# Gaming: Comeback: PC Konfiguration gesucht



## TeRRible-KHONS (28. März 2017)

Hallo,

Nach ca. 2 Jahren will ich vielleicht mal wieder anfangen PC zu zocken , denke mein PC sollte noch reichen bis auf die Grafikkarte die war damals schon "schlecht" zum zocken.

Derzeit verbaut sind:


CPU-LÜFTER: Alpenföhn "Brocken Eco"
TOWER: MS-Tech X3 Crow1 ATX
NETZTEIL: Tt London 550W ATX23
RAM: D316GB 1600-9 BX Sport K2 CRU
CPU: Intel Xeon E3-1231v3 3400 1150 BOX
LAUFWERK: Sams SH-224DB/BEBE 24x SA bk B
MAINBOARD: GiBy GA-H97-D3H H97 RG SA
HDD: SSD 256GB 330/550 MX100 SA3 CRU
GRAFIKKARTE: XFX 2GB D5 X R7 260X R

Was würdet ihr empfehlen was geupdated werden müsste und welche Grafikkarte passt da rein und taugt was?

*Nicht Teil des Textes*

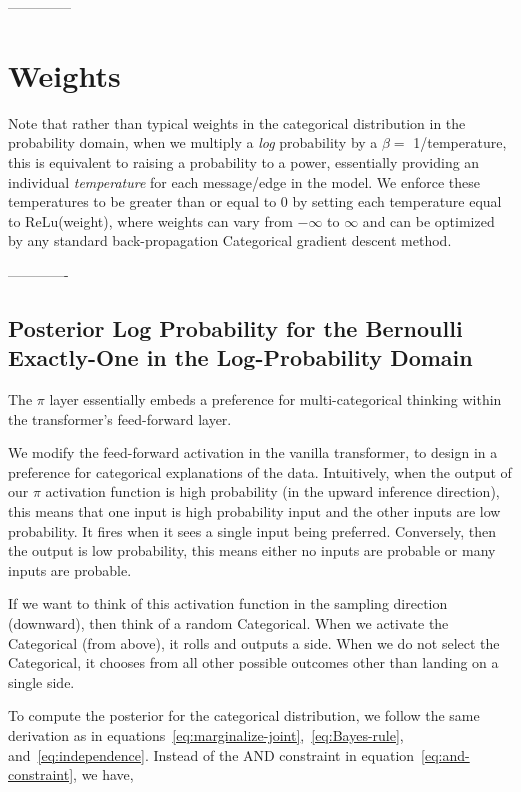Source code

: --------------

\section{Weights}

Note that rather than typical weights in the categorical distribution in the probability domain, when we multiply a \emph{log} probability by a $\beta =$ 1/temperature, this is equivalent to raising a probability to a power, essentially providing an individual \emph{temperature} for each message/edge in the model.  We enforce these temperatures to be greater than or equal to 0 by setting each temperature equal to ReLu(weight), where weights can vary from $-\infty$ to $\infty$ and can be optimized by any standard back-propagation Categorical gradient descent method.


-------------

\subsection{Posterior Log Probability for the Bernoulli Exactly-One in the Log-Probability Domain}

The $\pi$ layer essentially embeds a preference for multi-categorical thinking within the transformer's feed-forward layer. 

We modify the feed-forward activation in the vanilla transformer, to design in a preference for categorical explanations of the data.  Intuitively, when the output of our $\pi$ activation function 
is high probability (in the upward inference direction), this means that one input is high probability input and the other inputs are low probability.  It fires when it sees a single input being preferred.  Conversely, then the output is low probability, this means either no inputs are probable or many inputs are probable.

If we want to think of this activation function in the sampling direction (downward), then think of a random Categorical.  When we activate the Categorical (from above), it rolls and outputs a side.  When we do not select the Categorical, it chooses from all other possible outcomes other than landing on a single side.

To compute the posterior for the categorical distribution, we follow the same derivation as in equations~\ref{eq:marginalize-joint},~\ref{eq:Bayes-rule}, and~\ref{eq:independence}. 
 Instead of the AND constraint in equation~\ref{eq:and-constraint}, we have,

PS. Reicht die Power des Netzteils noch? 

Danke


----------



## Herbboy (29. März 2017)

Also, da reicht ne neue Grafikkarte, denn für Spiele gibt es noch immer keine CPU, die besser als der Xeon ist, jedenfalls nicht nennenswert. Allenfalls ein Core i7 der übertaktbaren K-Serie ist in manchen Games ein Stück besser, da der Takt nennenswert höher ist. Deine Grafikkarte war aber schon beim Kauf reine Einsteigerklasse und an sich "zu wenig" für den Xeon   wenn du ne Karte für 180-200€ holst wie eine AMD RX 470, kannst du in FullHD alles auf maximalen Details spielen. Noch besser wäre eine RX 480 oder GTX 1060 für 240-280€, und wenn du noch langfristiger investieren kann, wäre eine GTX 1070 nochmal deutlich stärker - kostet dann aber auch 500€.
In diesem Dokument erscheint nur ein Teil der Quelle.